Problem to solve:
Report every line in the records below that holds the word "security".

Raw data:
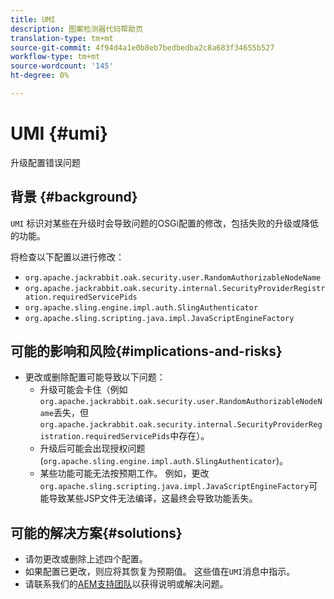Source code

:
 ```yaml
---
title: UMI
description: 图案检测器代码帮助页
translation-type: tm+mt
source-git-commit: 4f94d4a1e0b8eb7bedbedba2c8a683f34655b527
workflow-type: tm+mt
source-wordcount: '145'
ht-degree: 0%

---
```



# UMI {#umi}

升级配置错误问题

## 背景 {#background}

`UMI` 标识对某些在升级时会导致问题的OSGi配置的修改，包括失败的升级或降低的功能。

将检查以下配置以进行修改：
* `org.apache.jackrabbit.oak.security.user.RandomAuthorizableNodeName`
* `org.apache.jackrabbit.oak.security.internal.SecurityProviderRegistration.requiredServicePids`
* `org.apache.sling.engine.impl.auth.SlingAuthenticator`
* `org.apache.sling.scripting.java.impl.JavaScriptEngineFactory`

## 可能的影响和风险{#implications-and-risks}

* 更改或删除配置可能导致以下问题：
   * 升级可能会卡住（例如`org.apache.jackrabbit.oak.security.user.RandomAuthorizableNodeName`丢失，但`org.apache.jackrabbit.oak.security.internal.SecurityProviderRegistration.requiredServicePids`中存在）。
   * 升级后可能会出现授权问题(`org.apache.sling.engine.impl.auth.SlingAuthenticator`)。
   * 某些功能可能无法按预期工作。 例如，更改`org.apache.sling.scripting.java.impl.JavaScriptEngineFactory`可能导致某些JSP文件无法编译，这最终会导致功能丢失。

## 可能的解决方案{#solutions}

* 请勿更改或删除上述四个配置。
* 如果配置已更改，则应将其恢复为预期值。 这些值在`UMI`消息中指示。
* 请联系我们的[AEM支持团队](https://helpx.adobe.com/enterprise/using/support-for-experience-cloud.html)以获得说明或解决问题。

Written reply:
* `org.apache.jackrabbit.oak.security.user.RandomAuthorizableNodeName`
* `org.apache.jackrabbit.oak.security.internal.SecurityProviderRegistration.requiredServicePids`
   * 升级可能会卡住（例如`org.apache.jackrabbit.oak.security.user.RandomAuthorizableNodeName`丢失，但`org.apache.jackrabbit.oak.security.internal.SecurityProviderRegistration.requiredServicePids`中存在）。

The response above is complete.